Obit watch: May 13, 2026.

Betty Broderick passed away last week. She was 78.

Some folks may remember this from the late 1980s. Ms. Broderick’s husband dumped her for a younger woman.

On Nov. 5, 1989, Ms. Broderick entered the home of her ex-husband, Daniel T. Broderick III, a prominent malpractice lawyer in San Diego, and Linda Kolkena Broderick, a former flight attendant who became his legal assistant and, while he was still married to Ms. Broderick, his lover, and shot them in bed with a .38-caliber pistol.
Ms. Broderick, then about to turn 42, immediately turned herself in to the police, and never denied firing the fatal shots at her former husband, 44, and his second wife, 28. But she denied committing murder, claiming in media interviews and in the courtroom to have been a victim of years of psychological abuse.

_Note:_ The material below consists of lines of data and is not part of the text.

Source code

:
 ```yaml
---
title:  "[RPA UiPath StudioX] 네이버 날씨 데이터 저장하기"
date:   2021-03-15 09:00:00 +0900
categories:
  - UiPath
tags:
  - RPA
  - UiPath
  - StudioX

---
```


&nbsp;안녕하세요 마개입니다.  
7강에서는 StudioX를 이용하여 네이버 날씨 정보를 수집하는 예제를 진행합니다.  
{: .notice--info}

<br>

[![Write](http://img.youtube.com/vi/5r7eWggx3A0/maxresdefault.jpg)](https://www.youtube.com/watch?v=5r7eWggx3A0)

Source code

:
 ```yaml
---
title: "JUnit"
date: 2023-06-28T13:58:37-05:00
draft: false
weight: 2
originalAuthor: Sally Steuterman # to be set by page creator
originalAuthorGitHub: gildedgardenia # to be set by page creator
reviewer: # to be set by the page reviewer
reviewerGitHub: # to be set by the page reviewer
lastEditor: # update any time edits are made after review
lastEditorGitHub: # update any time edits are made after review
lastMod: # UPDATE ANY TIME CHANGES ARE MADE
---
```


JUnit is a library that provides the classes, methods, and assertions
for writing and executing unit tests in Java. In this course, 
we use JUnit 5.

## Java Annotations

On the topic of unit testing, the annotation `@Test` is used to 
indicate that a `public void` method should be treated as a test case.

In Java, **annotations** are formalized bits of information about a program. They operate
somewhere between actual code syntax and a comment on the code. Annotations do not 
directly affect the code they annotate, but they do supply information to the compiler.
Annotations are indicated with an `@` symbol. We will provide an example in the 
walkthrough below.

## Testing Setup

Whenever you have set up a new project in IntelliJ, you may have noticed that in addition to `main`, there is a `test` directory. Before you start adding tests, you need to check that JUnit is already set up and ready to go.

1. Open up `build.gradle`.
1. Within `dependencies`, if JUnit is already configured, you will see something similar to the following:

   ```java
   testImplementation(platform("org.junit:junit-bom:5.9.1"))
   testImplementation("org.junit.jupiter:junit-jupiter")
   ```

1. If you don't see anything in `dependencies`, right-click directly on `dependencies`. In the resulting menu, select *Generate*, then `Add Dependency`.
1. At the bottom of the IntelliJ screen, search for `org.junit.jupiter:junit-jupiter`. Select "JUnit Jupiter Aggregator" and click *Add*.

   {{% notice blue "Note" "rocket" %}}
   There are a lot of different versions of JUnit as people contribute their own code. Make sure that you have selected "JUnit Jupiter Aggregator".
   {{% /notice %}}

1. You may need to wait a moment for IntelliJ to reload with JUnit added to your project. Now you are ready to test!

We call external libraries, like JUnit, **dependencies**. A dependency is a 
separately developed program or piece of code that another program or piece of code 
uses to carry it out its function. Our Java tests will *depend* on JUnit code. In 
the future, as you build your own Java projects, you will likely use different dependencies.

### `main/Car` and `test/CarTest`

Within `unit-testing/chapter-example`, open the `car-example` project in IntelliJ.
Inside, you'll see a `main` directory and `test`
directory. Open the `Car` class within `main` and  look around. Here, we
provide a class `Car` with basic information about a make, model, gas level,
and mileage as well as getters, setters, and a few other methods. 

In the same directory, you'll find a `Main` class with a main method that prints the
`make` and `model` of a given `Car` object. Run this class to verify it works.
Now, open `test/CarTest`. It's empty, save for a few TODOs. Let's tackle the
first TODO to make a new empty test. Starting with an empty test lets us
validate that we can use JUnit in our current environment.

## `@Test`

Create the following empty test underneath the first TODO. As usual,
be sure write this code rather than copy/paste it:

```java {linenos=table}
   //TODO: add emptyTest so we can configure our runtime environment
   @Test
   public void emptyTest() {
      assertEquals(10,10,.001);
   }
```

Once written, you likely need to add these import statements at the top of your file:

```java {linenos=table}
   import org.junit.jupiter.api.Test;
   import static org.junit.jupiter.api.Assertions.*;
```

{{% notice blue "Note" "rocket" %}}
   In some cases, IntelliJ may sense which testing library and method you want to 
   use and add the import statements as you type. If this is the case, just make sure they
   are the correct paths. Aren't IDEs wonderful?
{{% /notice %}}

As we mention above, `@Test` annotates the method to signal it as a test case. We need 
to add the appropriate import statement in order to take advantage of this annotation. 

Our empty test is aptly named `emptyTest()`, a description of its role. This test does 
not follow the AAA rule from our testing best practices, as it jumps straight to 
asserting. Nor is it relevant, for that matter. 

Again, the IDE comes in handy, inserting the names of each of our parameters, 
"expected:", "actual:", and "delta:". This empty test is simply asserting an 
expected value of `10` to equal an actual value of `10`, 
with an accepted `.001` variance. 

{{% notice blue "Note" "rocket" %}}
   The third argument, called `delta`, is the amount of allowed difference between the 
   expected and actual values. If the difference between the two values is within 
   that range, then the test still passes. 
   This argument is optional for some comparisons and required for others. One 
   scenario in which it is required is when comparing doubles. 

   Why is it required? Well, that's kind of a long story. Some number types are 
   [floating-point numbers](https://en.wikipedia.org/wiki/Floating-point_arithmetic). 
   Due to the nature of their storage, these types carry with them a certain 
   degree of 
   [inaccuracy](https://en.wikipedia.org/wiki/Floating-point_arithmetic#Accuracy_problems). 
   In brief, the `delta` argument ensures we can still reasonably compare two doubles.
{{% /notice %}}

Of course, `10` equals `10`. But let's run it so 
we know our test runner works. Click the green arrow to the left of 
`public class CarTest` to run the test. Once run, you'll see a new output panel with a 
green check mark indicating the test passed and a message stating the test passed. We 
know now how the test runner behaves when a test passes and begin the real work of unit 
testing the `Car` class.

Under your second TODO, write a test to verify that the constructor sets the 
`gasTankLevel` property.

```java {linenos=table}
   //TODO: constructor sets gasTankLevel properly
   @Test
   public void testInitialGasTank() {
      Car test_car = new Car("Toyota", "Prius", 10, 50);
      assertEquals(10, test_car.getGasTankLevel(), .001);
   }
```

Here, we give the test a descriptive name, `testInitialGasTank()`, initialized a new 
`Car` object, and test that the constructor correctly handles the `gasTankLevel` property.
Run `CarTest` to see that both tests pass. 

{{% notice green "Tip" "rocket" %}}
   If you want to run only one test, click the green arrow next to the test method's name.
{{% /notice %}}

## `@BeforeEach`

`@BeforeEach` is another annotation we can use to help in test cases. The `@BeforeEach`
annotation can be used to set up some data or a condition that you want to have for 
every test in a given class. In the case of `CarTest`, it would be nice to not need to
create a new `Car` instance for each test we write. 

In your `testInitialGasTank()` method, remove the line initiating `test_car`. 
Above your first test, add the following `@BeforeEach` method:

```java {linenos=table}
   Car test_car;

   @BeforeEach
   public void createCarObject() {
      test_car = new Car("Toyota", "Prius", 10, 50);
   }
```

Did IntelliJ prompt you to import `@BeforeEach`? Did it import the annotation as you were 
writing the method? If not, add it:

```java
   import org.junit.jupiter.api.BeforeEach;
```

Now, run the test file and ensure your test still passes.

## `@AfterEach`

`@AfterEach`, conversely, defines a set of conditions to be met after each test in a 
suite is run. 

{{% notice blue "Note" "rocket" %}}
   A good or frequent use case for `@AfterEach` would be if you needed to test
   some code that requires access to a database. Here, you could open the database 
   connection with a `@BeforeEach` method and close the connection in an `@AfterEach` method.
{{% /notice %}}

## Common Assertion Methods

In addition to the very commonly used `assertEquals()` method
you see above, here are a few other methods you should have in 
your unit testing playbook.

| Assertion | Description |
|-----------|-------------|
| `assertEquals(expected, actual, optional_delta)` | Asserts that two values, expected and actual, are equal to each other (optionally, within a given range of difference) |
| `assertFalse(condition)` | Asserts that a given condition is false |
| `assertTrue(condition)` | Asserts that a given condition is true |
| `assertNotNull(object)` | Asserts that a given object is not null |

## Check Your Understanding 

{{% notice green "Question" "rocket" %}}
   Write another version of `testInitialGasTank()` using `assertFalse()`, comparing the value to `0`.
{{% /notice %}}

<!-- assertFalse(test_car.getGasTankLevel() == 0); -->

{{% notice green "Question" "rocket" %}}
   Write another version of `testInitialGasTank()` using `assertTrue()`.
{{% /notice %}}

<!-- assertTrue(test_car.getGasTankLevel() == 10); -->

It was one of those minor sensations at the time.

Ms. Broderick spoke to magazines and newspapers before and after her trials, and twice appeared from prison on “The Oprah Winfrey Show,” angrily venting about her husband.
“He went off with the bimbo at 40, driving a red Corvette — haven’t we heard this before?” she told The Los Angeles Times three weeks after the killings.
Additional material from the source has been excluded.